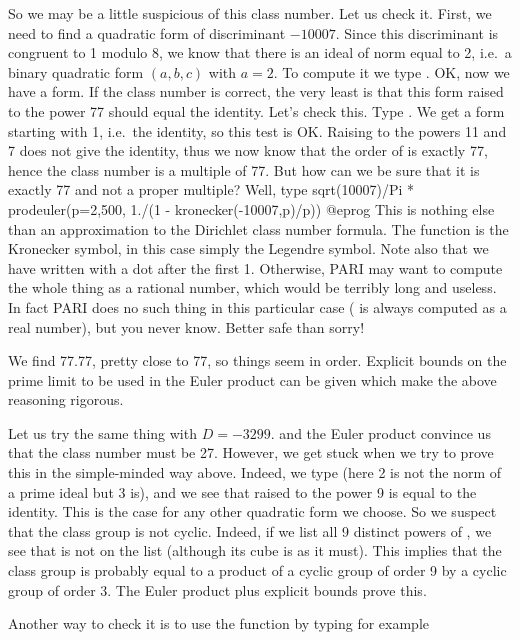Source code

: So we may be a little suspicious of this class number. Let us check it.
First, we need to find a quadratic form of discriminant $-10007$. Since this
discriminant is congruent to 1 modulo 8, we know that there is an ideal of
norm equal to 2, i.e.~a binary quadratic form $(a,b,c)$ with $a=2$. To
compute it we type . OK, now we have a form.
If the class number is correct, the very least is that this form raised to
the power 77 should equal the identity. Let's check this. Type .
We get a form starting with 1, i.e.~the identity, so this test is OK. Raising
 to the powers 11 and 7 does not give the identity, thus we now know
that the order of  is exactly 77, hence the class number is a multiple
of 77. But how can we be sure that it is exactly 77 and not a proper multiple?
Well, type
\bprog
  sqrt(10007)/Pi * prodeuler(p=2,500, 1./(1 - kronecker(-10007,p)/p))
@eprog
%
This is nothing else than an approximation to the Dirichlet class number
formula. The function  is the Kronecker symbol, in this case
simply the Legendre symbol. Note also that we have written 
with a dot after the first 1. Otherwise, PARI may want to compute the whole
thing as a rational number, which would be terribly long and useless. In fact
PARI does no such thing in this particular case ( is always
computed as a real number), but you never know. Better safe than sorry!

We find 77.77, pretty close to 77, so things seem in order. Explicit bounds
on the prime limit to be used in the Euler product can be given which make
the above reasoning rigorous.

Let us try the same thing with $D=-3299$.  and the Euler
product convince us that the class number must be 27. However, we get stuck
when we try to prove this in the simple-minded way above. Indeed, we type
 (here 2 is not the norm of a prime ideal but
3 is), and we see that  raised to the power 9 is equal to the identity.
This is the case for any other quadratic form we choose. So we suspect that the
class group is not cyclic. Indeed, if we list all 9 distinct powers of ,
we see that  is not on the list (although its cube
is as it must). This implies that the class group is probably equal to a
product of a cyclic group of order 9 by a cyclic group of order 3. The Euler
product plus explicit bounds prove this.

Another way to check it is to use the  function by typing
for example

▬▬▬▬▬▬

Task brief:
Beginning with the line that holds "product convince us", copy the entries exactly to their last line, and leave out every earlier line.

Written solution:
product convince us that the class number must be 27. However, we get stuck
when we try to prove this in the simple-minded way above. Indeed, we type
 (here 2 is not the norm of a prime ideal but
3 is), and we see that  raised to the power 9 is equal to the identity.
This is the case for any other quadratic form we choose. So we suspect that the
class group is not cyclic. Indeed, if we list all 9 distinct powers of ,
we see that  is not on the list (although its cube
is as it must). This implies that the class group is probably equal to a
product of a cyclic group of order 9 by a cyclic group of order 3. The Euler
product plus explicit bounds prove this.

Another way to check it is to use the  function by typing
for example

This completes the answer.